4 They shall build up the ancient ruins,

   they shall raise up the former devastations;

  they shall repair the ruined cities,

   the devastations of many generations.

 8 For I the Lord love justice,   I hate robbery and wrongdoing;  I will faithfully give them their recompense,   and I will make an everlasting covenant with them. 9 Their descendants shall be known among the nations,   and their offspring among the peoples;  all who see them shall acknowledge   that they are a people whom the Lord has blessed. 10 I will greatly rejoice in the Lord,   my whole being shall exult in my God;  for he has clothed me with the garments of salvation,   he has covered me with the robe of righteousness,  as a bridegroom decks himself with a garland,   and as a bride adorns herself with her jewels. 11 For as the earth brings forth its shoots,   and as a garden causes what is sown in it to spring up,  so the Lord God will cause righteousness and praise   to spring up before all the nations.

 

This is the word of the Lord.

All:  Thanks be to God.



Gospel Reading


Hear the Gospel of our Lord Jesus Christ according to John.

All:  Glory to you, O Lord.


John 1.6–8, 19–28

 

 6 There was a man sent from God, whose name was John. 7He came as a witness to testify to the light, so that all might believe through him. 8He himself was not the light, but he came to testify to the light.

19 This is the testimony given by John when the Jews sent priests and Levites from Jerusalem to ask him, ‘Who are you?’ 20He confessed and did not deny it, but confessed, ‘I am not the Messiah.’ 21And they asked him, ‘What then? Are you Elijah?’ He said, ‘I am not.’ ‘Are you the prophet?’ He answered, ‘No.’ 22Then they said to him, ‘Who are you? Let us have an answer for those who sent us. What do you say about yourself?’ 23He said,  ‘I am the voice of one crying out in the wilderness,  “Make straight the way of the Lord” ’,as the prophet Isaiah said.

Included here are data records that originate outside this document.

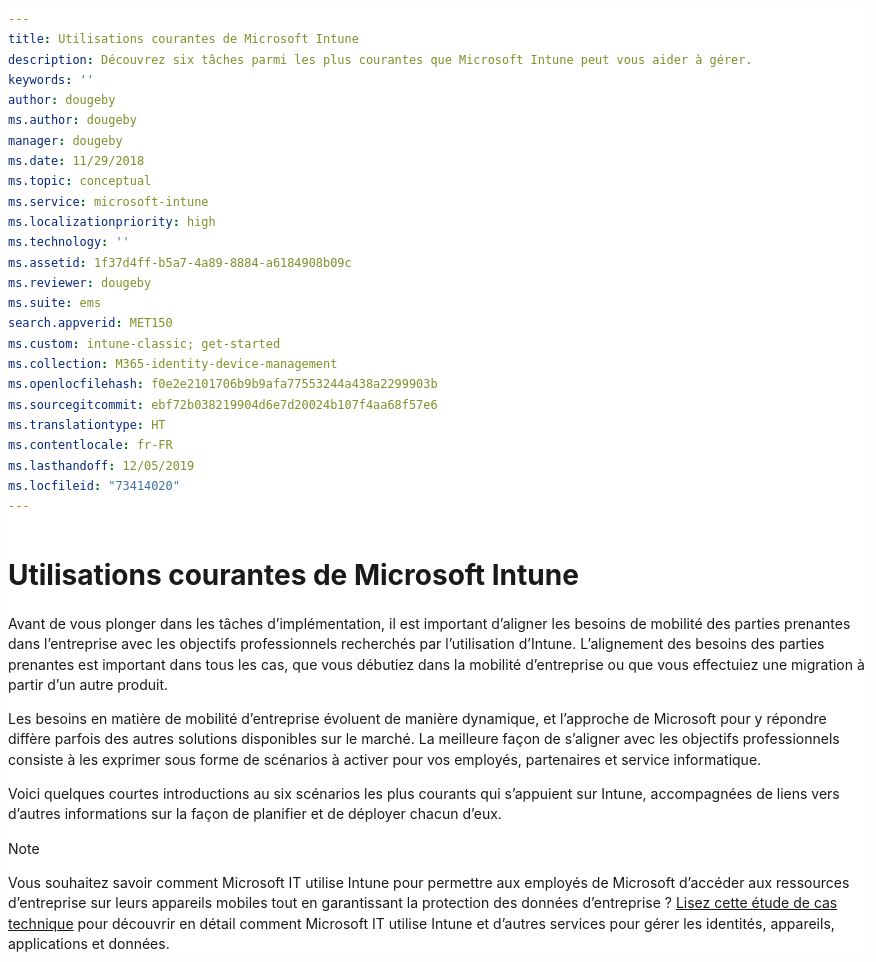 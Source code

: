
 ```yaml
---
title: Utilisations courantes de Microsoft Intune
description: Découvrez six tâches parmi les plus courantes que Microsoft Intune peut vous aider à gérer.
keywords: ''
author: dougeby
ms.author: dougeby
manager: dougeby
ms.date: 11/29/2018
ms.topic: conceptual
ms.service: microsoft-intune
ms.localizationpriority: high
ms.technology: ''
ms.assetid: 1f37d4ff-b5a7-4a89-8884-a6184908b09c
ms.reviewer: dougeby
ms.suite: ems
search.appverid: MET150
ms.custom: intune-classic; get-started
ms.collection: M365-identity-device-management
ms.openlocfilehash: f0e2e2101706b9b9afa77553244a438a2299903b
ms.sourcegitcommit: ebf72b038219904d6e7d20024b107f4aa68f57e6
ms.translationtype: HT
ms.contentlocale: fr-FR
ms.lasthandoff: 12/05/2019
ms.locfileid: "73414020"
---
```

# <a name="common-ways-to-use-microsoft-intune"></a>Utilisations courantes de Microsoft Intune

Avant de vous plonger dans les tâches d’implémentation, il est important d’aligner les besoins de mobilité des parties prenantes dans l’entreprise avec les objectifs professionnels recherchés par l’utilisation d’Intune. L’alignement des besoins des parties prenantes est important dans tous les cas, que vous débutiez dans la mobilité d’entreprise ou que vous effectuiez une migration à partir d’un autre produit.  

Les besoins en matière de mobilité d’entreprise évoluent de manière dynamique, et l’approche de Microsoft pour y répondre diffère parfois des autres solutions disponibles sur le marché. La meilleure façon de s’aligner avec les objectifs professionnels consiste à les exprimer sous forme de scénarios à activer pour vos employés, partenaires et service informatique.  

Voici quelques courtes introductions au six scénarios les plus courants qui s’appuient sur Intune, accompagnées de liens vers d’autres informations sur la façon de planifier et de déployer chacun d’eux.

>[!NOTE]
>Vous souhaitez savoir comment Microsoft IT utilise Intune pour permettre aux employés de Microsoft d’accéder aux ressources d’entreprise sur leurs appareils mobiles tout en garantissant la protection des données d’entreprise ? [Lisez cette étude de cas technique](https://www.microsoft.com/itshowcase/Article/Content/588) pour découvrir en détail comment Microsoft IT utilise Intune et d’autres services pour gérer les identités, appareils, applications et données.  
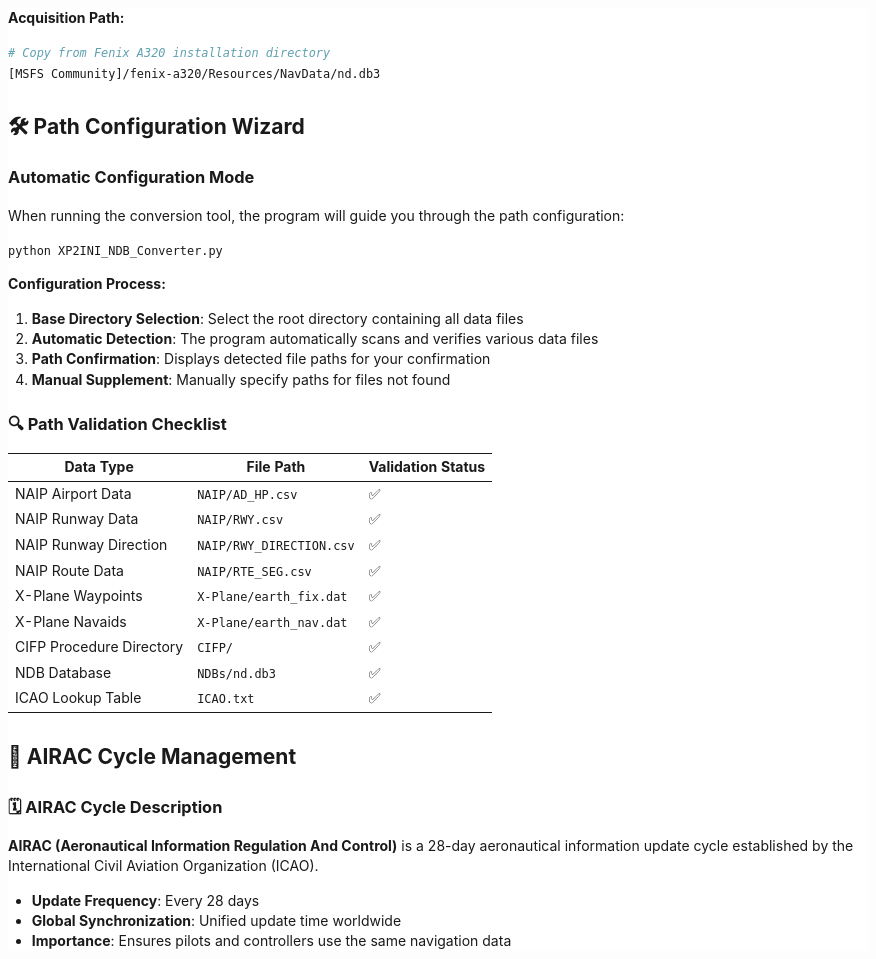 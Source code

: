 **Acquisition Path:**
```bash
# Copy from Fenix A320 installation directory
[MSFS Community]/fenix-a320/Resources/NavData/nd.db3
```

## 🛠️ Path Configuration Wizard

### Automatic Configuration Mode

When running the conversion tool, the program will guide you through the path configuration:

```bash
python XP2INI_NDB_Converter.py
```

**Configuration Process:**
1.  **Base Directory Selection**: Select the root directory containing all data files
2.  **Automatic Detection**: The program automatically scans and verifies various data files
3.  **Path Confirmation**: Displays detected file paths for your confirmation
4.  **Manual Supplement**: Manually specify paths for files not found

### 🔍 Path Validation Checklist

| Data Type | File Path | Validation Status |
|-----------|-----------|-------------------|
| NAIP Airport Data | `NAIP/AD_HP.csv` | ✅ |
| NAIP Runway Data | `NAIP/RWY.csv` | ✅ |
| NAIP Runway Direction | `NAIP/RWY_DIRECTION.csv` | ✅ |
| NAIP Route Data | `NAIP/RTE_SEG.csv` | ✅ |
| X-Plane Waypoints | `X-Plane/earth_fix.dat` | ✅ |
| X-Plane Navaids | `X-Plane/earth_nav.dat` | ✅ |
| CIFP Procedure Directory | `CIFP/` | ✅ |
| NDB Database | `NDBs/nd.db3` | ✅ |
| ICAO Lookup Table | `ICAO.txt` | ✅ |

## 📅 AIRAC Cycle Management

### 🗓️ AIRAC Cycle Description

**AIRAC (Aeronautical Information Regulation And Control)** is a 28-day aeronautical information update cycle established by the International Civil Aviation Organization (ICAO).

-   **Update Frequency**: Every 28 days
-   **Global Synchronization**: Unified update time worldwide
-   **Importance**: Ensures pilots and controllers use the same navigation data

24 Now they had been sent from the Pharisees. 25They asked him, ‘Why then are you baptizing if you are neither the Messiah, nor Elijah, nor the prophet?’ 26John answered them, ‘I baptize with water. Among you stands one whom you do not know, 27the one who is coming after me; I am not worthy to untie the thong of his sandal.’ 28This took place in Bethany across the Jordan where John was baptizing.

 

This is the Gospel of the Lord.

All:  Praise to you, O Christ.



Post Communion

We give you thanks, O Lord, for these heavenly gifts;

kindle in us the fire of your Spirit

that when your Christ comes again

we may shine as lights before his face;

who is alive and reigns now and for ever.